C # HTML parsing tool-Html Agility Pack,

Source: Internet
Author: User

C # HTML parsing tool-Html Agility Pack,

It's a bit late today. My design requires recommendations for movies that crawl Douban, so I need to parse the crawled html. I used Python for parsing, but currently I am using C #, I think C # is no worse than python, and Microsoft is a big contributor. This does not need to be worried, but it is mainly due to ecological problems. I checked the information and found that the Html Agility Pack is better. Of course there are other things. I will not talk about it, but I will mainly use it.

Official Website address (you can download the dll yourself ):

Http://html-agility-pack.net/select-nodes

Reference: introduction and application of Html Agility Pack basic classes

Code Design:

Static void complete (object o, AsyncCompletedEventArgs e) {// start parsing html var doc = new HtmlDocument (); doc. load ("E: \ Program file \ C # program code \ Validate \ ConsoleApplication1 \ movie.txt", Encoding. UTF8); List <string> movie = new List <string> (); // HtmlNodeCollection nodeCollection = doc. documentNode. selectNodes ("// ul/li [class = \" title \ "]"); foreach (HtmlNode n in nodeCollection) {Console. writeLine (n. innerHtml. trim (); movie. add (n. innerText. trim ();} // obtain the most popular image of. HtmlNodeCollection nodeCollection1 = doc. documentNode. selectNodes ("// div [class = \" review-bd \ "]/h3"); foreach (HtmlNode n in nodeCollection1) {Console. writeLine (n. innerHtml. trim (); movie. add (n. innerText. trim ();} foreach (var m in movie) {Console. writeLine (m);} File. delete ("E: \ Program file \ C # program code \ Validate \ ConsoleApplication1 \ movie.txt");} static void Main (string [] args) {Console. bufferHeight = 10000; Console. bufferWidth = 10000; string moviePath = "E: \ Program file \ C # program code \ Validate \ ConsoleApplication1 \ movie.txt"; WebClient wc = new WebClient (); wc. useDefaultCredentials = true; wc. downloadFileAsync (new Uri (" https://movie.douban.com/ "), MoviePath); wc. DownloadFileCompleted + = new AsyncCompletedEventHandler (complete); Console. Read ();}

For the WebClient documentation, see https://msdn.microsoft.com/zh-cn/library/system.net.webclient (v = vs.110). aspx

I have to say that the series of documents on the Microsoft official website are really Conscientious! I have heard people say that Microsoft's solutions and documentation are very comprehensive, but I have been looking for information directly from Baidu. Now I have changed the method and checked it on the official Microsoft website! The example is classic!

Contact Us

The content source of this page is from Internet, which doesn't represent Alibaba Cloud's opinion; products and services mentioned on that page don't have any relationship with Alibaba Cloud. If the content of the page makes you feel confusing, please write us an email, we will handle the problem within 5 days after receiving your email.
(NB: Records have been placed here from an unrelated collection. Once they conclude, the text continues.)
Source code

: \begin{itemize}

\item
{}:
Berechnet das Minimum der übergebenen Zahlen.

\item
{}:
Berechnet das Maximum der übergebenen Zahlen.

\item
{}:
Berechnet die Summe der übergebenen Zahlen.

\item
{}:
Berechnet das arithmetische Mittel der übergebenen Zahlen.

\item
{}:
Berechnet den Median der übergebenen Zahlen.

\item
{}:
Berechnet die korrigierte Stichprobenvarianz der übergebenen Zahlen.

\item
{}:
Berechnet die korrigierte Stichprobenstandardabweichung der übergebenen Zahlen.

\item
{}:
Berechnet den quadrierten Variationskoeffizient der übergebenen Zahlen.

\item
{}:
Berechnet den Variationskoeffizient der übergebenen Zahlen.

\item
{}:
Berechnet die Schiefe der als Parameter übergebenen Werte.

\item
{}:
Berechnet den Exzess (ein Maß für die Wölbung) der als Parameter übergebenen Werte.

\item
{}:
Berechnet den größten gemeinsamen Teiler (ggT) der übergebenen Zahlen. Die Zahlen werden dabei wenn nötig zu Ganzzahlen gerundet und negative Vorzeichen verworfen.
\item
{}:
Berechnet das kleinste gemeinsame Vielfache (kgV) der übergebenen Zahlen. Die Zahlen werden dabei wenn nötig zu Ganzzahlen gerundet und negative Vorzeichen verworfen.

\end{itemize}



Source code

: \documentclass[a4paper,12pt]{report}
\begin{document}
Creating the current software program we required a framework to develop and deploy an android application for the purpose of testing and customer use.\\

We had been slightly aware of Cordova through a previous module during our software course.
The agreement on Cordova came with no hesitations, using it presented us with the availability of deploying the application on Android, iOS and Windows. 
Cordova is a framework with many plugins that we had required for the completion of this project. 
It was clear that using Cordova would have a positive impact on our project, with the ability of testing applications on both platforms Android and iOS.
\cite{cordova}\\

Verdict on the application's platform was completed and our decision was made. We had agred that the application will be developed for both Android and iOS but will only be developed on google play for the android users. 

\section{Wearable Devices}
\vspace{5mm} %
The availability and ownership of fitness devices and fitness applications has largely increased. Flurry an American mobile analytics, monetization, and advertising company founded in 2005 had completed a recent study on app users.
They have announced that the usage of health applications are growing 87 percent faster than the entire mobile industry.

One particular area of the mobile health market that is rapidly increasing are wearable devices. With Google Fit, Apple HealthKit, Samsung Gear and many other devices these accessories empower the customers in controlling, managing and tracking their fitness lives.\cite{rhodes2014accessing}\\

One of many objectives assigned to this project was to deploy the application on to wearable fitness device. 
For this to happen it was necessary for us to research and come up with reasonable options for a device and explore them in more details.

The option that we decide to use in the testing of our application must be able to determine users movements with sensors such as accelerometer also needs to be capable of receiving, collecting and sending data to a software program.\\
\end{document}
If you find any instances of plagiarism from the community, please send an email to: info-contact@alibabacloud.com and provide relevant evidence. A staff member will contact you within 5 working days.

A Free Trial That Lets You Build Big!

Start building with 50+ products and up to 12 months usage for Elastic Compute Service

  • Sales Support

    1 on 1 presale consultation

  • After-Sales Support

    24/7 Technical Support 6 Free Tickets per Quarter Faster Response

  • Alibaba Cloud offers highly flexible support services tailored to meet your exact needs.